Saint Joan

George Bernard Shaw
Donmar Warehouse
Picturehouse, Stratford-upon-Avon and other venues

Fisayo Akinade (Dauphin, later Charles VII) and Gemma Arterton (Joan) Credit: Jack Sain

In Joan of Arc’s ravaged France, the hens have stopped laying; across video screens, Bloomberg flashes charts about the rise in egg futures and the uncertainties in the milk market.

George Bernard Shaw’s play may follow events of the 15th century, but in possibly the clearest exposition of his own views, they are presented with the penetrating scepticism of the 20th.

Fraud, coincidence or miracle? All are one to Niall Buggy’s choleric Archbishop, provided they reinforce the faith—his faith, that is, in the Church Militant.

Listening to no voices but her own—whether from God hardly matters—Joan is fated to be the redeemer denounced as heretic, the saviour cast out as revolutionary. After she has won him the throne, Fisayo Akinade’s weak, petulant Dauphin tells her: “my coronation is all your fault.”

Director Josie Rourke takes the anti-establishment thrust even further, with every scene set around a modern boardroom table and against a projected backdrop of stock market quotations on the price of peas and suchlike.
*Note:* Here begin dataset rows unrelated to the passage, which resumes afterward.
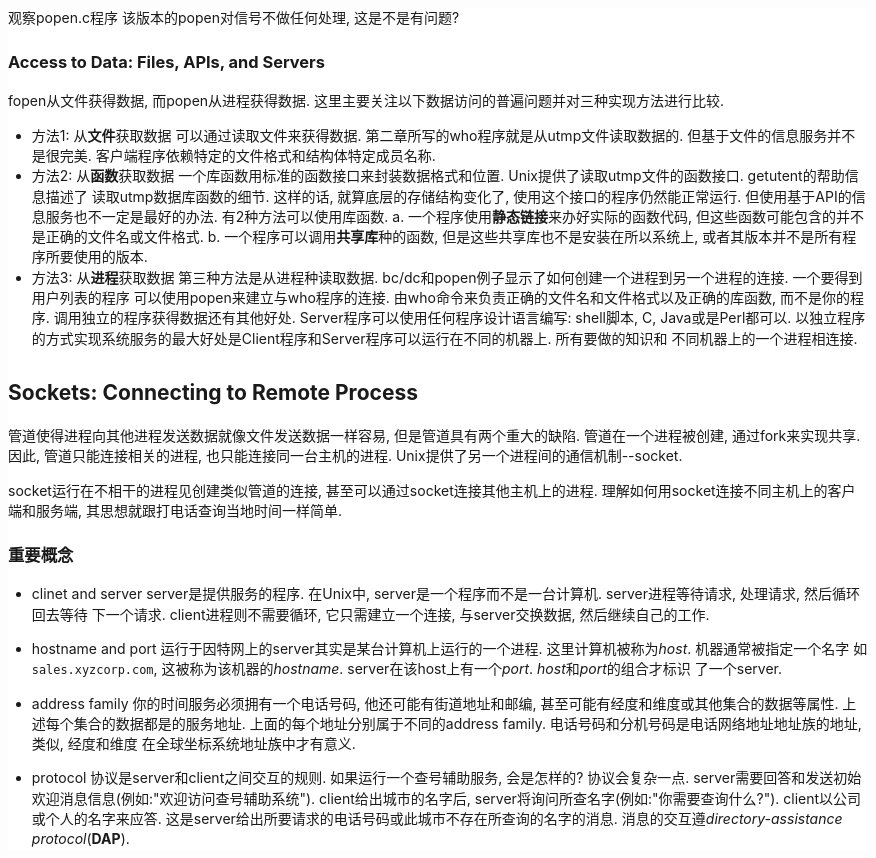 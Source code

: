 观察popen.c程序
该版本的popen对信号不做任何处理, 这是不是有问题?

### Access to Data: Files, APIs, and Servers

fopen从文件获得数据, 而popen从进程获得数据. 这里主要关注以下数据访问的普遍问题并对三种实现方法进行比较.

- 方法1: 从**文件**获取数据
    可以通过读取文件来获得数据. 第二章所写的who程序就是从utmp文件读取数据的. 但基于文件的信息服务并不是很完美.
    客户端程序依赖特定的文件格式和结构体特定成员名称.
- 方法2: 从**函数**获取数据
    一个库函数用标准的函数接口来封装数据格式和位置. Unix提供了读取utmp文件的函数接口. getutent的帮助信息描述了
    读取utmp数据库函数的细节. 这样的话, 就算底层的存储结构变化了, 使用这个接口的程序仍然能正常运行.
    但使用基于API的信息服务也不一定是最好的办法. 有2种方法可以使用库函数. 
      a. 一个程序使用**静态链接**来办好实际的函数代码, 但这些函数可能包含的并不是正确的文件名或文件格式.
      b. 一个程序可以调用**共享库**种的函数, 但是这些共享库也不是安装在所以系统上, 或者其版本并不是所有程序所要使用的版本.
- 方法3: 从**进程**获取数据
    第三种方法是从进程种读取数据. bc/dc和popen例子显示了如何创建一个进程到另一个进程的连接. 一个要得到用户列表的程序
    可以使用popen来建立与who程序的连接. 由who命令来负责正确的文件名和文件格式以及正确的库函数, 而不是你的程序.
    调用独立的程序获得数据还有其他好处. Server程序可以使用任何程序设计语言编写: shell脚本, C, Java或是Perl都可以.
    以独立程序的方式实现系统服务的最大好处是Client程序和Server程序可以运行在不同的机器上. 所有要做的知识和
    不同机器上的一个进程相连接.

## Sockets: Connecting to Remote Process

管道使得进程向其他进程发送数据就像文件发送数据一样容易, 但是管道具有两个重大的缺陷. 管道在一个进程被创建,
通过fork来实现共享. 因此, 管道只能连接相关的进程, 也只能连接同一台主机的进程. Unix提供了另一个进程间的通信机制--socket.

socket运行在不相干的进程见创建类似管道的连接, 甚至可以通过socket连接其他主机上的进程. 
理解如何用socket连接不同主机上的客户端和服务端, 其思想就跟打电话查询当地时间一样简单.

### 重要概念

- clinet and server
  server是提供服务的程序. 在Unix中, server是一个程序而不是一台计算机. server进程等待请求, 处理请求, 然后循环回去等待
  下一个请求.
  client进程则不需要循环, 它只需建立一个连接, 与server交换数据, 然后继续自己的工作.

- hostname and port
  运行于因特网上的server其实是某台计算机上运行的一个进程. 这里计算机被称为*host*. 机器通常被指定一个名字
  如`sales.xyzcorp.com`, 这被称为该机器的*hostname*. server在该host上有一个*port*. *host*和*port*的组合才标识
  了一个server.

- address family
  你的时间服务必须拥有一个电话号码, 他还可能有街道地址和邮编, 甚至可能有经度和维度或其他集合的数据等属性.
  上述每个集合的数据都是的服务地址.
  上面的每个地址分别属于不同的address family. 电话号码和分机号码是电话网络地址地址族的地址, 类似, 经度和维度
  在全球坐标系统地址族中才有意义.

- protocol
  协议是server和client之间交互的规则. 
  如果运行一个查号辅助服务, 会是怎样的? 协议会复杂一点. server需要回答和发送初始欢迎消息信息(例如:"欢迎访问查号辅助系统").
  client给出城市的名字后, server将询问所查名字(例如:"你需要查询什么?"). client以公司或个人的名字来应答.
  这是server给出所要请求的电话号码或此城市不存在所查询的名字的消息.
  消息的交互遵*directory-assistance protocol*(**DAP**).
It’s understandable that Rourke should inject some action into the background, for the piece, typically for Shaw, is wordy, and the only battles are of ideas. Nevertheless, the inclusion of a supposed Evan Davis Newsnight report on off-stage events seemed a lame contrivance, and contextualising them within a frame of international capital was pushing things too far.

Beyond reproach, however, was the magnificent Gemma Arterton as Joan, seen praying with cross and sword long before the play begins. Just the power of her steely gaze seemed to pour ardour and determination into the empty vessels of the court.

In Shaw’s even-handed way, the Maid’s enemies are motivated by realpolitik not villainy. The play was written just three years after Joan’s canonisation by the Catholic Church in 1920, and in a postlude Richard Cant as the formerly unmerciful priest de Stogumber mourns his part in her death. Was she a fanatic, a visionary, an accident of history? The play speaks eloquently for itself without the need to have her fall victim to a cabal of bankers.

The transmission itself was an excellent example of the virtues of live transmission. The Donmar Warehouse has only four rows of seats so the chances of getting a ticket for sell-out productions are slim. So what a blessing that this went out to 2,500 cinemas, preceded by a first-class introduction that the audience in the Donmar itself would never see. The smaller the auditorium, the better it works—another good reason for supporting your local community cinema.